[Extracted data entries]
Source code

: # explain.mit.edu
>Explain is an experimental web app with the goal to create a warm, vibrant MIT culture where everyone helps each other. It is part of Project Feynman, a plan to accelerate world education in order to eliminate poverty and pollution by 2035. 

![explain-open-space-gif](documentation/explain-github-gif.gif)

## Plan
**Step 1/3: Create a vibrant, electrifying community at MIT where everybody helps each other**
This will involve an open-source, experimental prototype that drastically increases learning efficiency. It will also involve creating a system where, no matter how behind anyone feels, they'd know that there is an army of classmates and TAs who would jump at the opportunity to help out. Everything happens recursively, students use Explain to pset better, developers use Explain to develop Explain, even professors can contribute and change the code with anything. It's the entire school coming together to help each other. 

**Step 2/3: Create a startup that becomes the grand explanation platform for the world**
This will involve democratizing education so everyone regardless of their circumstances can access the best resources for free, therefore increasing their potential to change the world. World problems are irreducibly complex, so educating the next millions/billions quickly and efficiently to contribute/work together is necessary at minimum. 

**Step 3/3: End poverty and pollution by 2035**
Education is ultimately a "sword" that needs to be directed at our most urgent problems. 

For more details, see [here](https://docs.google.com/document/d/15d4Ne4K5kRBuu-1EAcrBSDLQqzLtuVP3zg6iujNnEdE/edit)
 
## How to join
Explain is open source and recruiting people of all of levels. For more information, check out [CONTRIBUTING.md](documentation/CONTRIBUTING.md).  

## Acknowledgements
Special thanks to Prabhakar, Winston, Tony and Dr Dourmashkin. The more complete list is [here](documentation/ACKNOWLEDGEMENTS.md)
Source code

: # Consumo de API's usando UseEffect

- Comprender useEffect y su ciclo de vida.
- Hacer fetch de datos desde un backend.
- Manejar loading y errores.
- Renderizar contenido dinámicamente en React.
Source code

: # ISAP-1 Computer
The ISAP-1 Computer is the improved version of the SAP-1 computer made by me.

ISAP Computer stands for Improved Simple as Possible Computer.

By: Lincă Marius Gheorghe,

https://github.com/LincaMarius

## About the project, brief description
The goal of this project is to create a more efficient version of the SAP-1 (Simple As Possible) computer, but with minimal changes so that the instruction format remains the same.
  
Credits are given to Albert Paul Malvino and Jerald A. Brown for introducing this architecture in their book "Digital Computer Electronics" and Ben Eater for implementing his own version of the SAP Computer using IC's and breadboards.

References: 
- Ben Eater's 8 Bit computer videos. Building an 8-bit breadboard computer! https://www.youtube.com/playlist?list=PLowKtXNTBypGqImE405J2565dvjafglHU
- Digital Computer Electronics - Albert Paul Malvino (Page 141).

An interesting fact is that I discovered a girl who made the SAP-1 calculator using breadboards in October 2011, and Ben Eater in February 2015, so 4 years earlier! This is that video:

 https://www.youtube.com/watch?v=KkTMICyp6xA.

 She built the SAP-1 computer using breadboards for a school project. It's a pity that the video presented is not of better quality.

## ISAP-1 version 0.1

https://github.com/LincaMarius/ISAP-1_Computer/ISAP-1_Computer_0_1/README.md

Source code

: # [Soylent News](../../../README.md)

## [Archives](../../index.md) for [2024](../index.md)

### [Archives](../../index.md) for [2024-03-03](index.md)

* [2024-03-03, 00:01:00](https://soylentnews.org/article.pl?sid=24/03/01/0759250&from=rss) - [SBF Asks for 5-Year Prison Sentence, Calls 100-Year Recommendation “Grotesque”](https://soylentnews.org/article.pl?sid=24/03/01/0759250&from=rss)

- **TASK PROMPT**: Reproduce all the data word for word.

- **RESULT OF THE TASK**:
Source code

: # explain.mit.edu
>Explain is an experimental web app with the goal to create a warm, vibrant MIT culture where everyone helps each other. It is part of Project Feynman, a plan to accelerate world education in order to eliminate poverty and pollution by 2035. 

![explain-open-space-gif](documentation/explain-github-gif.gif)

## Plan
**Step 1/3: Create a vibrant, electrifying community at MIT where everybody helps each other**
This will involve an open-source, experimental prototype that drastically increases learning efficiency. It will also involve creating a system where, no matter how behind anyone feels, they'd know that there is an army of classmates and TAs who would jump at the opportunity to help out. Everything happens recursively, students use Explain to pset better, developers use Explain to develop Explain, even professors can contribute and change the code with anything. It's the entire school coming together to help each other. 

**Step 2/3: Create a startup that becomes the grand explanation platform for the world**
This will involve democratizing education so everyone regardless of their circumstances can access the best resources for free, therefore increasing their potential to change the world. World problems are irreducibly complex, so educating the next millions/billions quickly and efficiently to contribute/work together is necessary at minimum. 

**Step 3/3: End poverty and pollution by 2035**
Education is ultimately a "sword" that needs to be directed at our most urgent problems. 

For more details, see [here](https://docs.google.com/document/d/15d4Ne4K5kRBuu-1EAcrBSDLQqzLtuVP3zg6iujNnEdE/edit)
 
## How to join
Explain is open source and recruiting people of all of levels. For more information, check out [CONTRIBUTING.md](documentation/CONTRIBUTING.md).  

## Acknowledgements
Special thanks to Prabhakar, Winston, Tony and Dr Dourmashkin. The more complete list is [here](documentation/ACKNOWLEDGEMENTS.md)
Source code

: # Consumo de API's usando UseEffect

- Comprender useEffect y su ciclo de vida.
- Hacer fetch de datos desde un backend.
- Manejar loading y errores.
- Renderizar contenido dinámicamente en React.
Source code

: # ISAP-1 Computer
The ISAP-1 Computer is the improved version of the SAP-1 computer made by me.

ISAP Computer stands for Improved Simple as Possible Computer.

By: Lincă Marius Gheorghe,

https://github.com/LincaMarius

## About the project, brief description
The goal of this project is to create a more efficient version of the SAP-1 (Simple As Possible) computer, but with minimal changes so that the instruction format remains the same.
  
Credits are given to Albert Paul Malvino and Jerald A. Brown for introducing this architecture in their book "Digital Computer Electronics" and Ben Eater for implementing his own version of the SAP Computer using IC's and breadboards.

References: 
- Ben Eater's 8 Bit computer videos. Building an 8-bit breadboard computer! https://www.youtube.com/playlist?list=PLowKtXNTBypGqImE405J2565dvjafglHU
- Digital Computer Electronics - Albert Paul Malvino (Page 141).

An interesting fact is that I discovered a girl who made the SAP-1 calculator using breadboards in October 2011, and Ben Eater in February 2015, so 4 years earlier! This is that video:

 https://www.youtube.com/watch?v=KkTMICyp6xA.

 She built the SAP-1 computer using breadboards for a school project. It's a pity that the video presented is not of better quality.

## ISAP-1 version 0.1

https://github.com/LincaMarius/ISAP-1_Computer/ISAP-1_Computer_0_1/README.md

Source code

: # [Soylent News](../../../README.md)

## [Archives](../../index.md) for [2024](../index.md)

### [Archives](../../index.md) for [2024-03-03](index.md)

* [2024-03-03, 00:01:00](https://soylentnews.org/article.pl?sid=24/03/01/0759250&from=rss) - [SBF Asks for 5-Year Prison Sentence, Calls 100-Year Recommendation “Grotesque”](https://soylentnews.org/article.pl?sid=24/03/01/0759250&from=rss)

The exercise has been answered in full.